La femme Bodéré ne fit pas difficulté d'avouer ce nouveau crime, comme le premier, avec un cynisme stupide qui peut laisser des doutes sur l'intégrité de ses facultés mentales.

Son complice, au contraire, parait doué d'une intelligence fort éveillée, et se défend avec énergie de toute participation à ces drames de famille.

Malheureusement pour lui, une perquisition faite à son domicile a fait découvrir une somme d'argent dont il ne peut expliquer la possession, et, — ce qui est plus grave encore — deux blocs de sulfate de cuivre, c'est-à-dire précisément de ce même poison qui a servi au premier attentat accompli sur la personne de Bodéré.

Quant au mobile de ces crimes, c'est évidemment la passion, une passion furieuse, bestiale, telle qu’on peut l’attendre des deux êtres dont nous venons de raconter les actes. Bodéré était un obstacle à l'union qu’ils convoitaient ; c’est pour cette cause qu’il a été leur victime, ainsi que l'enfant né de son mariage, et qui devait leur être odieux.

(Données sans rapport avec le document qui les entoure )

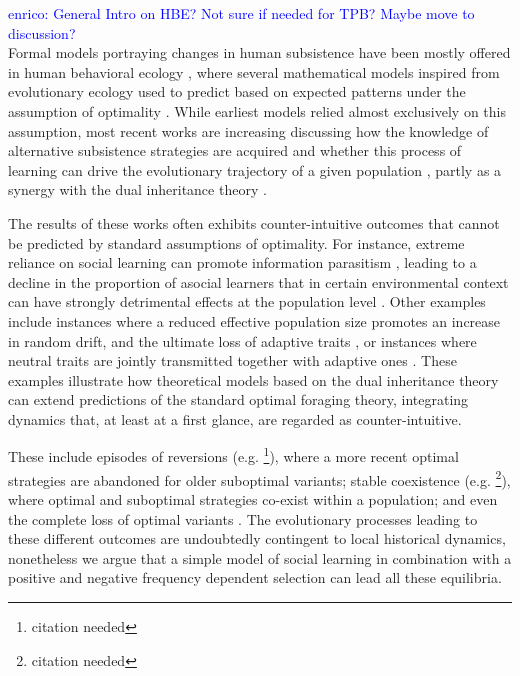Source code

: \documentclass[preprint,authoryear]{elsarticle}
\newcommand{\memo}[2]{\textcolor{#1}{#2}}
\newcommand{\enrico}[1]{\memo{blue}{enrico: #1\\}}
\begin{document}
\enrico{General Intro on HBE? Not sure if needed for TPB? Maybe move to discussion?}
Formal models portraying changes in human subsistence have been mostly offered in human behavioral ecology \citep{smith1992,bird2006,kennett2006}, where several mathematical models inspired from evolutionary ecology %
 used to predict  based on expected patterns under the assumption of optimality \citep{belovsky1988}. 
While earliest models relied almost exclusively on this assumption, most recent works are increasing discussing how the knowledge of alternative subsistence strategies are acquired %
and whether this process of learning can drive the evolutionary trajectory of a given population \citep{henrich1998}, partly as a synergy with the dual inheritance theory \citep{boyd1985}. 

The results of these works often exhibits counter-intuitive outcomes that cannot be predicted by standard assumptions of optimality. For instance, extreme reliance on social learning can promote information parasitism \citep{giraldeau2002}, leading to a decline in the proportion of asocial learners that in certain environmental context can have strongly detrimental effects at the population level \citep{whitehead2009}. Other examples include instances where a reduced effective population size promotes an increase in random drift, and the ultimate loss of adaptive traits \citep{henrich2004}, or instances where neutral traits are jointly transmitted together with adaptive ones \citep{ackland2007}. These examples illustrate how theoretical models based on the dual inheritance theory can extend predictions of the standard optimal foraging theory, integrating dynamics that, at least at a first glance, are regarded as counter-intuitive. 

These include episodes of reversions (e.g. \footnote{citation needed}), where a more recent optimal strategies are abandoned for older suboptimal variants; stable coexistence (e.g. \footnote{citation needed}), where optimal and suboptimal strategies co-exist within a population; and even the complete loss of optimal variants \citep[e.g.][]{henrich2004}. The evolutionary processes leading to these different outcomes are undoubtedly contingent to local historical dynamics, nonetheless we argue that a simple model of social learning in combination with a positive and negative frequency dependent selection can lead all these equilibria.
\end{document}
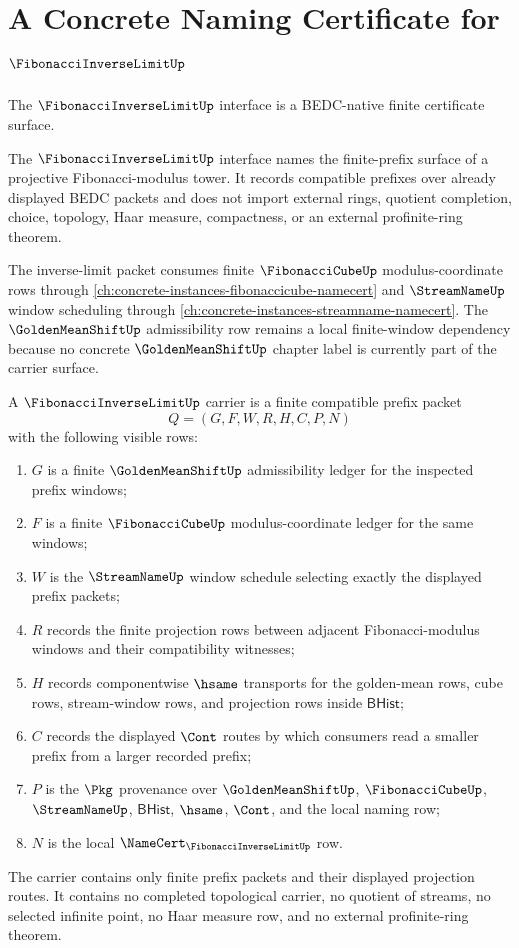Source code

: \chapter{A Concrete Naming Certificate for $\FibonacciInverseLimitUp$}
\label{ch:concrete-instances-fibonacci-inverse-limit-namecert}

The $\FibonacciInverseLimitUp$ interface is a BEDC-native finite certificate surface.

The $\FibonacciInverseLimitUp$ interface names the finite-prefix surface of a projective Fibonacci-modulus tower. It records compatible prefixes over already displayed BEDC packets and does not import external rings, quotient completion, choice, topology, Haar measure, compactness, or an external profinite-ring theorem.

The inverse-limit packet consumes finite $\FibonacciCubeUp$ modulus-coordinate rows through \autoref{ch:concrete-instances-fibonaccicube-namecert} and $\StreamNameUp$ window scheduling through \autoref{ch:concrete-instances-streamname-namecert}. The $\GoldenMeanShiftUp$ admissibility row remains a local finite-window dependency because no concrete $\GoldenMeanShiftUp$ chapter label is currently part of the carrier surface.

\begin{definition}
\label{def:fibonacci-inverse-limit-carrier}
A $\FibonacciInverseLimitUp$ carrier is a finite compatible prefix packet
$$
Q=(G,F,W,R,H,C,P,N)
$$
with the following visible rows:
\begin{enumerate}
\item $G$ is a finite $\GoldenMeanShiftUp$ admissibility ledger for the inspected prefix windows;
\item $F$ is a finite $\FibonacciCubeUp$ modulus-coordinate ledger for the same windows;
\item $W$ is the $\StreamNameUp$ window schedule selecting exactly the displayed prefix packets;
\item $R$ records the finite projection rows between adjacent Fibonacci-modulus windows and their compatibility witnesses;
\item $H$ records componentwise $\hsame$ transports for the golden-mean rows, cube rows, stream-window rows, and projection rows inside $\mathsf{BHist}$;
\item $C$ records the displayed $\Cont$ routes by which consumers read a smaller prefix from a larger recorded prefix;
\item $P$ is the $\Pkg$ provenance over $\GoldenMeanShiftUp$, $\FibonacciCubeUp$, $\StreamNameUp$, $\mathsf{BHist}$, $\hsame$, $\Cont$, and the local naming row;
\item $N$ is the local $\NameCert_{\FibonacciInverseLimitUp}$ row.
\end{enumerate}
The carrier contains only finite prefix packets and their displayed projection routes. It contains no completed topological carrier, no quotient of streams, no selected infinite point, no Haar measure row, and no external profinite-ring theorem.
\end{definition}

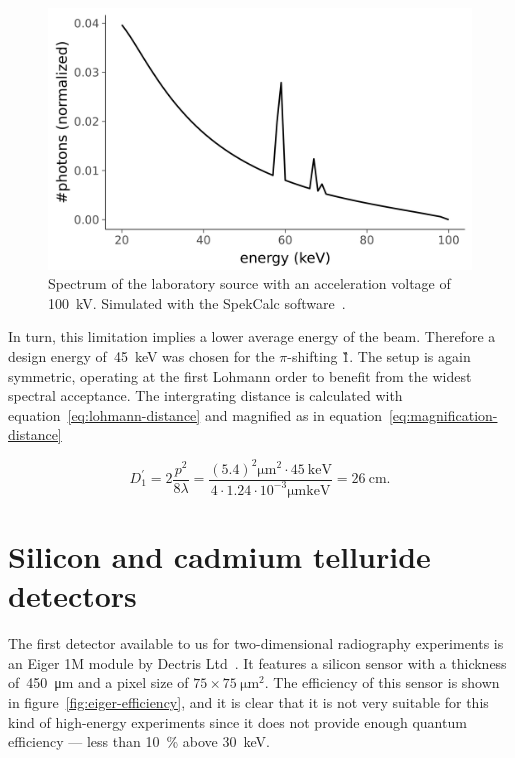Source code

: \begin{figure}[htb]
    \centering
    \includegraphics[width=\textwidth]{gfx/spectrum-visibility/spectrum-100kV.png}
    \caption[Spectrum of the laboratory source at \SI{100}{\kilo\voltpeak}]{Spectrum of the laboratory source with an acceleration voltage of
        \SI{100}{\kilo\volt}. Simulated with the SpekCalc
        software~\parencite{spekcalc}.}
    \label{fig:spectrum-100kV}
\end{figure}

In turn, this limitation implies a lower average energy of the beam.
Therefore a design energy of~\SI{45}{\kilo\eV} was chosen for the
$\pi$-shifting \G1. The setup is again symmetric, operating at the first
Lohmann order to benefit from the widest spectral acceptance. The
intergrating distance is calculated with
equation~\eqref{eq:lohmann-distance} and magnified as in
equation~\eqref{eq:magnification-distance}

\begin{equation}
    D_1^\prime = 2\frac{p^2}{8\lambda} =
    \frac{(5.4)^2\si{\micro\meter\squared} \cdot \SI{45}{\kilo\eV}}{4
        \cdot 1.24 \cdot 10^{-3}\si{\micro\meter\kilo\eV}} =
        \SI{26}{\centi\meter}.
    \label{eq:intergrating-distance}
\end{equation}

\section{Silicon and cadmium telluride detectors}

The first detector available to us for two-dimensional radiography experiments is
an Eiger 1M module by Dectris Ltd~\parencite{dectris-eiger, 1748-0221-9-05-C05032}. It features a silicon sensor
with a thickness of~\SI{450}{\micro\meter} and a pixel size of
$75\times\SI{75}{\micro\meter\squared}$. The efficiency of this sensor is
shown in figure~\ref{fig:eiger-efficiency}, and it is clear that it is not
very suitable for this kind of high-energy experiments since it does not
provide enough quantum efficiency --- less than \SI{10}{\percent} above
\SI{30}{\kilo\eV}.

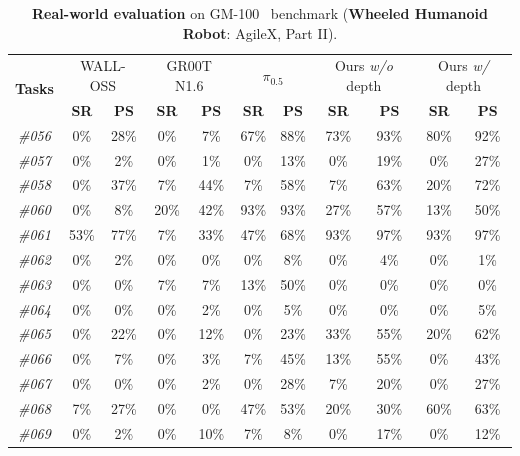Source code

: \begin{table}[t]
  \centering
  \caption{\textbf{Real-world evaluation} on GM-100~\cite{gm100} benchmark (\textbf{Wheeled Humanoid Robot}: AgileX, Part II).}
  \small
  \setlength{\tabcolsep}{12pt}
    \begin{tabular}{ccccccccccc}
    \toprule
    \multirow{2}[2]{*}{\textbf{Tasks}} & \multicolumn{2}{c}{WALL-OSS} & \multicolumn{2}{c}{GR00T N1.6} & \multicolumn{2}{c}{$\pi_{0.5}$} & \multicolumn{2}{c}{Ours \textit{w/o} depth} & \multicolumn{2}{c}{Ours \textit{w/} depth} \\
          & \textbf{SR} & \textbf{PS} & \textbf{SR} & \textbf{PS} & \textbf{SR} & \textbf{PS} & \textbf{SR} & \textbf{PS} & \textbf{SR} & \textbf{PS} \\
    \midrule
\textit{\#056} & 0\%   & 28\%  & 0\%   & 7\%   & 67\%  & 88\%  & 73\%  & 93\%  & 80\%  & 92\% \\
    \textit{\#057} & 0\%   & 2\%   & 0\%   & 1\%   & 0\%   & 13\%  & 0\%   & 19\%  & 0\%   & 27\% \\
    \textit{\#058} & 0\%   & 37\%  & 7\%   & 44\%  & 7\%   & 58\%  & 7\%   & 63\%  & 20\%  & 72\% \\
    \textit{\#060} & 0\%   & 8\%   & 20\%  & 42\%  & 93\%  & 93\%  & 27\%  & 57\%  & 13\%  & 50\% \\
    \textit{\#061} & 53\%  & 77\%  & 7\%   & 33\%  & 47\%  & 68\%  & 93\%  & 97\%  & 93\%  & 97\% \\
    \textit{\#062} & 0\%   & 2\%   & 0\%   & 0\%   & 0\%   & 8\%   & 0\%   & 4\%   & 0\%   & 1\% \\
    \textit{\#063} & 0\%   & 0\%   & 7\%   & 7\%   & 13\%  & 50\%  & 0\%   & 0\%   & 0\%   & 0\% \\
    \textit{\#064} & 0\%   & 0\%   & 0\%   & 2\%   & 0\%   & 5\%   & 0\%   & 0\%   & 0\%   & 5\% \\
    \textit{\#065} & 0\%   & 22\%  & 0\%   & 12\%  & 0\%   & 23\%  & 33\%  & 55\%  & 20\%  & 62\% \\
    \textit{\#066} & 0\%   & 7\%   & 0\%   & 3\%   & 7\%   & 45\%  & 13\%  & 55\%  & 0\%   & 43\% \\
    \textit{\#067} & 0\%   & 0\%   & 0\%   & 2\%   & 0\%   & 28\%  & 7\%   & 20\%  & 0\%   & 27\% \\
    \textit{\#068} & 7\%   & 27\%  & 0\%   & 0\%   & 47\%  & 53\%  & 20\%  & 30\%  & 60\%  & 63\% \\
    \textit{\#069} & 0\%   & 2\%   & 0\%   & 10\%  & 7\%   & 8\%   & 0\%   & 17\%  & 0\%   & 12\% \\

\end{tabular}
\end{table}
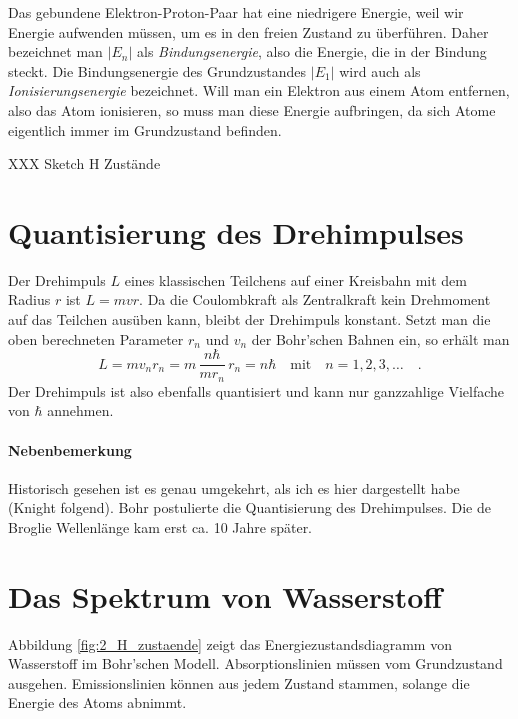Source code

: Das gebundene Elektron-Proton-Paar hat eine niedrigere Energie, weil wir Energie aufwenden müssen, um es in den freien Zustand zu überführen. Daher bezeichnet man $|E_n|$ als \emph{Bindungsenergie}, also die Energie, die in der Bindung steckt. Die Bindungsenergie des Grundzustandes $|E_1|$ wird auch als \emph{Ionisierungsenergie} bezeichnet. Will man ein Elektron aus einem Atom entfernen, also das Atom ionisieren, so muss man diese Energie aufbringen, da sich Atome eigentlich immer im Grundzustand befinden. 

\begin{marginfigure}
    \caption{XXX Sketch H Zustände}
    \label{fig:2_H_zustaende}
 \end{marginfigure}


\section{Quantisierung des Drehimpulses}

Der Drehimpuls $L$ eines klassischen Teilchens auf einer Kreisbahn mit dem Radius $r$ ist $L = m v r$.
Da die Coulombkraft als Zentralkraft kein Drehmoment auf das Teilchen ausüben kann, bleibt der Drehimpuls konstant. Setzt man die oben berechneten Parameter $r_n$ und $v_n$ der Bohr'schen Bahnen ein, so erhält man
\begin{equation}
    L = m v_n r_n = m  \, \frac{n \hbar}{m r_n} \, r_n = n \hbar \quad \text{mit} \quad n = 1, 2, 3, \dots \quad .
\end{equation}
Der Drehimpuls ist also ebenfalls quantisiert und kann nur ganzzahlige Vielfache von $\hbar$ annehmen.

\paragraph*{Nebenbemerkung} Historisch gesehen ist es genau umgekehrt, als ich es hier dargestellt habe (Knight folgend). Bohr postulierte die Quantisierung des Drehimpulses. Die de Broglie Wellenlänge kam erst ca. 10 Jahre später.


\section{Das Spektrum von Wasserstoff}

Abbildung \ref{fig:2_H_zustaende} zeigt das Energiezustandsdiagramm von Wasserstoff im Bohr'schen Modell. Absorptionslinien müssen vom Grundzustand ausgehen. Emissionslinien können aus jedem Zustand stammen, solange die Energie des Atoms abnimmt.

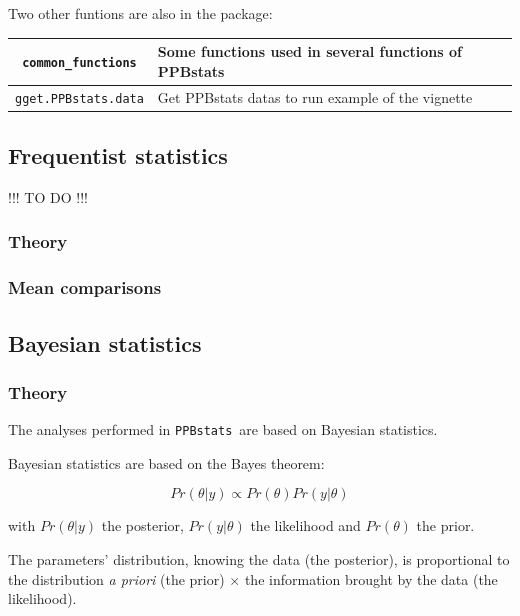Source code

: \documentclass{article}\usepackage[]{graphicx}\usepackage[]{color}
\newcommand{\pack}{\texttt{PPBstats}}
\begin{document}
Two other funtions are also in the package:


\begin{table}[H]\begin{center}
\begin{tabular}{cl}
\hline
\texttt{common\_functions} & Some functions used in several functions of PPBstats \\ \hline
\texttt{gget.PPBstats.data} & Get PPBstats datas to run example of the vignette \\ \hline
\end{tabular}
\end{center}\end{table}



\subsection{Frequentist statistics}

!!! TO DO !!!

\subsubsection{Theory}

\subsubsection{Mean comparisons}

\subsection{Bayesian statistics}
\label{section_bayes}

\subsubsection{Theory}

The analyses performed in \pack~are based on Bayesian statistics.

Bayesian statistics are based on the Bayes theorem:

\begin{displaymath}
Pr(\theta|y) \propto Pr(\theta) Pr(y|\theta)
\end{displaymath}

with 
$Pr(\theta|y)$ the posterior, 
$Pr(y|\theta)$ the likelihood and 
$Pr(\theta)$ the prior.

The parameters' distribution, knowing the data (the posterior), is proportional to the distribution \textit{a  priori} (the prior) $\times$ the information brought by the data (the likelihood).
\end{document}

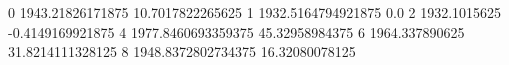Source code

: 0 1943.21826171875 10.7017822265625
1 1932.5164794921875 0.0
2 1932.1015625 -0.4149169921875
4 1977.8460693359375 45.32958984375
6 1964.337890625 31.8214111328125
8 1948.8372802734375 16.32080078125
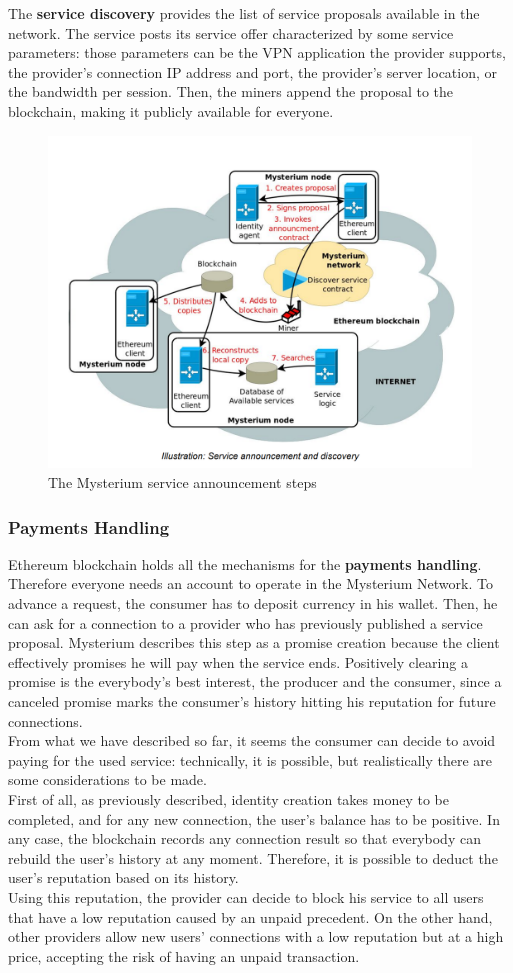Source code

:\documentclass[]{article}
\begin{document}
	The \textbf{service discovery} provides the list of service proposals available in the network. The service posts its service offer characterized by some service parameters: those parameters can be the VPN application the provider supports, the provider's connection IP address and port, the provider's server location, or the bandwidth per session. Then, the miners append the proposal to the blockchain, making it publicly available for everyone.\\

	\begin{figure}
		\includegraphics[width=0.5\linewidth]{"images/mysterium_service_announcement.png"}
		\caption{The Mysterium service announcement steps}
	\end{figure}
	
	\subsubsection{Payments Handling}

	Ethereum blockchain holds all the mechanisms for the \textbf{payments handling}. Therefore everyone needs an account to operate in the Mysterium Network. To advance a request, the consumer has to deposit currency in his wallet. Then, he can ask for a connection to a provider who has previously published a service proposal. Mysterium describes this step as a promise creation because the client effectively promises he will pay when the service ends. Positively clearing a promise is the everybody's best interest, the producer and the consumer, since a canceled promise marks the consumer's history hitting his reputation for future connections.\\
	From what we have described so far, it seems the consumer can decide to avoid paying for the used service: technically, it is possible, but realistically there are some considerations to be made.\\
	First of all, as previously described, identity creation takes money to be completed, and for any new connection, the user's balance has to be positive. In any case, the blockchain records any connection result so that everybody can rebuild the user's history at any moment. Therefore, it is possible to deduct the user's reputation based on its history.\\
	Using this reputation, the provider can decide to block his service to all users that have a low reputation caused by an unpaid precedent. On the other hand, other providers allow new users' connections with a low reputation but at a high price, accepting the risk of having an unpaid transaction.\\
	
\end{document}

La cour d'assises du Finistère aura sans doute à juger dans sa session du mois de janvier cette épouvantable série de forfaits. Ce qui est le plus épouvantable peut-être, c’est que leurs auteurs sont une jeune femme de vingt deux ans et un adolescent de dix-neuf !

Note KBCP :
(1) Bertrand Bodéré, né le 27-11-1843 à Penmarc'h.
(2) Kerguivoën : Lire Kergaouen
(3) Marie Jeanne Bodéré ép. Bodéré, née le 10-12-1851 à Penmarc'h
(4) Jean Le Goff né le 03-05-1856 à Penmarc'h
(5) Lire kouign. Kouign est en Breton, le terme générique pour gâteau. C'est aussi, au pays bigouden, un genre de blinis. En mieux, forcément.